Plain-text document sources
# # # #

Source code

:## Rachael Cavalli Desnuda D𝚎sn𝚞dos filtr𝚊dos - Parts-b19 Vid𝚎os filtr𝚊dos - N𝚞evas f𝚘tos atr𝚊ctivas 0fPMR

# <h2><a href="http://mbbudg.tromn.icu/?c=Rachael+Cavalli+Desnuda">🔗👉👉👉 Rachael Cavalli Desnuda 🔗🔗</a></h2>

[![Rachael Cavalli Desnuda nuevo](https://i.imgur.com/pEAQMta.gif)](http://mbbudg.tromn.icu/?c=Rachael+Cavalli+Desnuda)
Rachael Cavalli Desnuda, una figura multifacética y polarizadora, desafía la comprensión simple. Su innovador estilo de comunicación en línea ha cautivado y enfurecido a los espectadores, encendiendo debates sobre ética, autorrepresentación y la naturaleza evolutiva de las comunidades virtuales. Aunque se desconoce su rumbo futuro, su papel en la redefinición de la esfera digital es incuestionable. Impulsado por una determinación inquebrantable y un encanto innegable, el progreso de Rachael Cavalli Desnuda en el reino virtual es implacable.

# # # #

Among the lines of the data above, find those with the word "tromn" and show them.

# <h2><a href="http://mbbudg.tromn.icu/?c=Rachael+Cavalli+Desnuda">🔗👉👉👉 Rachael Cavalli Desnuda 🔗🔗</a></h2>
[![Rachael Cavalli Desnuda nuevo](https://i.imgur.com/pEAQMta.gif)](http://mbbudg.tromn.icu/?c=Rachael+Cavalli+Desnuda)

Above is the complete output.